China was even worse. After long misrule by centuries of autocrats, the arrival of communism supposedly promised liberation. Instead, the communists purged the entrepreneurs, industrialists and writers, and Mao's policies brought the nation to starvation, spiritual as well as physical. Then in late 1978, Deng Xiaoping famously opened China's door to the world. Though China has a long way to go before it is a truly open society, the Chinese people have been using their new economic freedoms to accomplish extraordinary things.

In sheer numbers, the emergence of India and China as economic powers and the wealth that they are creating is accompanied by a rise of a new middle class. Over the next 30 years or so, two or three billion people will join this new global middle class. The world has never seen this kind of advance before. These are people who have known deprivation. These are people who are intent on developing their skills, improving their lives and showing the world what they can do. And they live right in Australia's neighbourhood.

The alarmists will tell you that Australia cannot compete with these nations. That is rubbish. In this new world, Australia has many advantages. These advantages include being an open, democratic and multi-racial society, built on the rule of law. We have great resources as a civil society with a tradition of generosity and support. To compete well and use our human capital to the best, we will have to draw on these advantages and make our country stronger. That means being less dependent on government, less complacent about our national institutions, more willing to accept radical reform, and more trusting in our creativity and our competence.

I want to start today by talking about some of these areas at home. By this I mean a need to reduce dependency on government ... to reform our education system ... to reconcile with Australia's Aboriginal population ... and to maintain a liberal immigration system.

Let me start with dependency on government. At a time when the world's most competitive nations are moving their people off government subsidy, Australians seem to be headed in the wrong direction. In a recent paper, Des Moore pointed out that while real incomes increased since the end of the 1980s, about 20% of the working aged population today receives income support, compared with only 15% two decades ago. While a safety net is warranted for those in genuine need, we must avoid institutionalising idleness. The bludger should not be our national icon.

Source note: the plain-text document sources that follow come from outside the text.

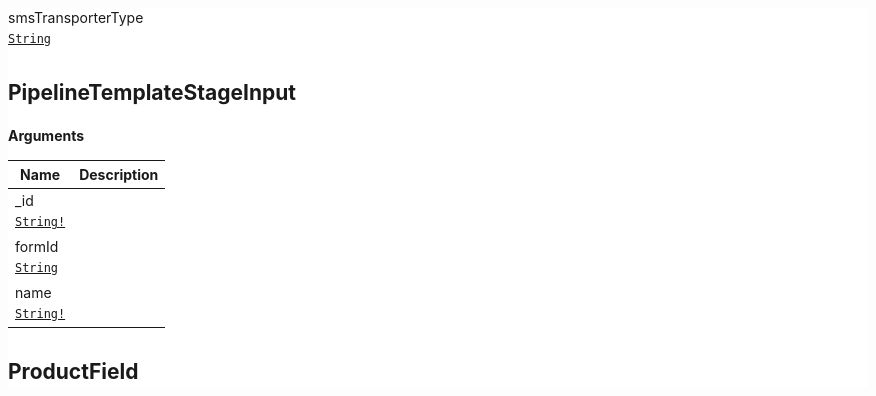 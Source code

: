 </td>
</tr>
<tr>
<td>
smsTransporterType<br />
<a href="/api/scalars#string"><code>String</code></a>
</td>
<td>

</td>
</tr>
</tbody>
</table>

## PipelineTemplateStageInput

<p style={{ marginBottom: "0.4em" }}><strong>Arguments</strong></p>

<table>
<thead><tr><th>Name</th><th>Description</th></tr></thead>
<tbody>
<tr>
<td>
_id<br />
<a href="/api/scalars#string"><code>String!</code></a>
</td>
<td>

</td>
</tr>
<tr>
<td>
formId<br />
<a href="/api/scalars#string"><code>String</code></a>
</td>
<td>

</td>
</tr>
<tr>
<td>
name<br />
<a href="/api/scalars#string"><code>String!</code></a>
</td>
<td>

</td>
</tr>
</tbody>
</table>

## ProductField
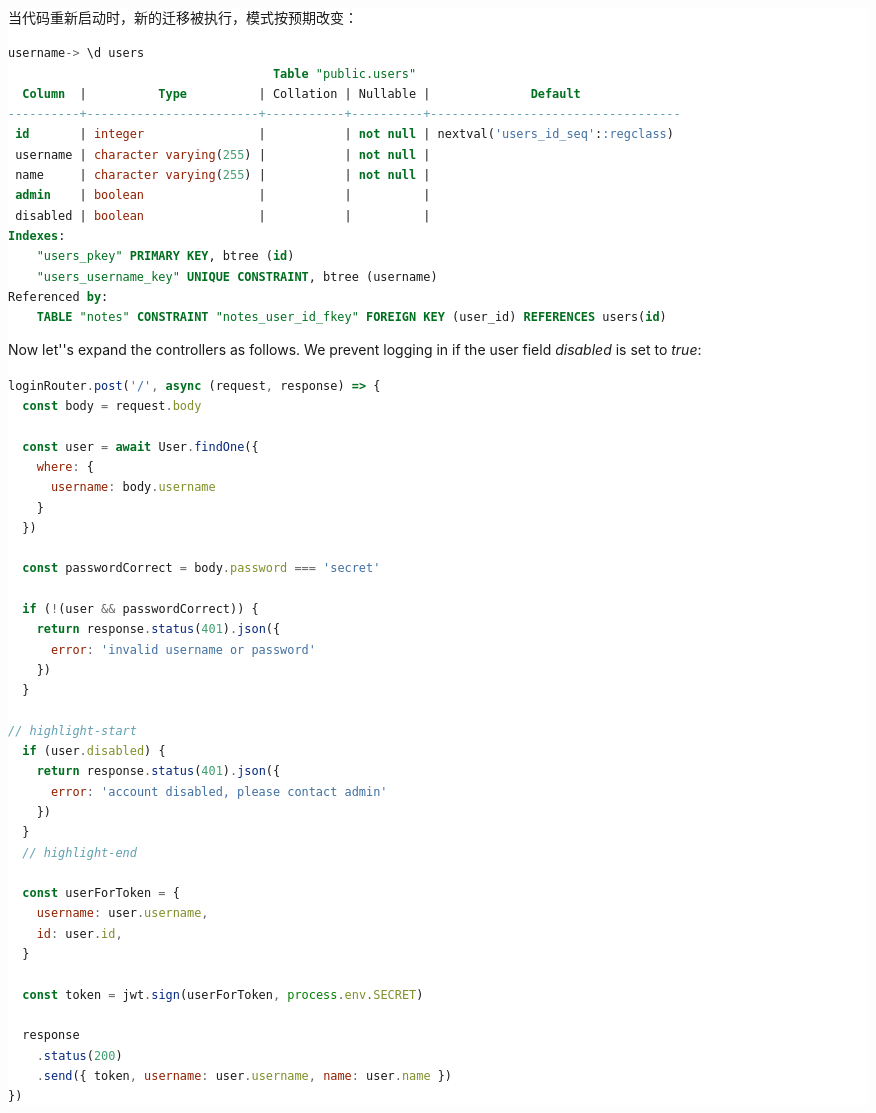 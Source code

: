 

当代码重新启动时，新的迁移被执行，模式按预期改变：

```sql
username-> \d users
                                     Table "public.users"
  Column  |          Type          | Collation | Nullable |              Default
----------+------------------------+-----------+----------+-----------------------------------
 id       | integer                |           | not null | nextval('users_id_seq'::regclass)
 username | character varying(255) |           | not null |
 name     | character varying(255) |           | not null |
 admin    | boolean                |           |          |
 disabled | boolean                |           |          |
Indexes:
    "users_pkey" PRIMARY KEY, btree (id)
    "users_username_key" UNIQUE CONSTRAINT, btree (username)
Referenced by:
    TABLE "notes" CONSTRAINT "notes_user_id_fkey" FOREIGN KEY (user_id) REFERENCES users(id)
```

Now let''s expand the controllers as follows. We prevent logging in if the user field <i>disabled</i> is set to <i>true</i>:

```js
loginRouter.post('/', async (request, response) => {
  const body = request.body

  const user = await User.findOne({
    where: {
      username: body.username
    }
  })

  const passwordCorrect = body.password === 'secret'

  if (!(user && passwordCorrect)) {
    return response.status(401).json({
      error: 'invalid username or password'
    })
  }

// highlight-start
  if (user.disabled) {
    return response.status(401).json({
      error: 'account disabled, please contact admin'
    })
  }
  // highlight-end

  const userForToken = {
    username: user.username,
    id: user.id,
  }

  const token = jwt.sign(userForToken, process.env.SECRET)

  response
    .status(200)
    .send({ token, username: user.username, name: user.name })
})
```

Traditionally the Liberals have been more free market in their outlook than their opponents. But the Labor Party has also recognised that central planning does not work. The larger the government, the less room for Australians to exercise their talents and initiative. That is why earlier this year we heard a Labor prime minster, Kevin Rudd, declaring that his government is unashamedly pro-market, pro-business and pro-globalisation. That's a good start. But being pro-market, pro-business and pro-globalisation means working for a society where citizens are not dependent on the government. That means ending subsidies for people who do well.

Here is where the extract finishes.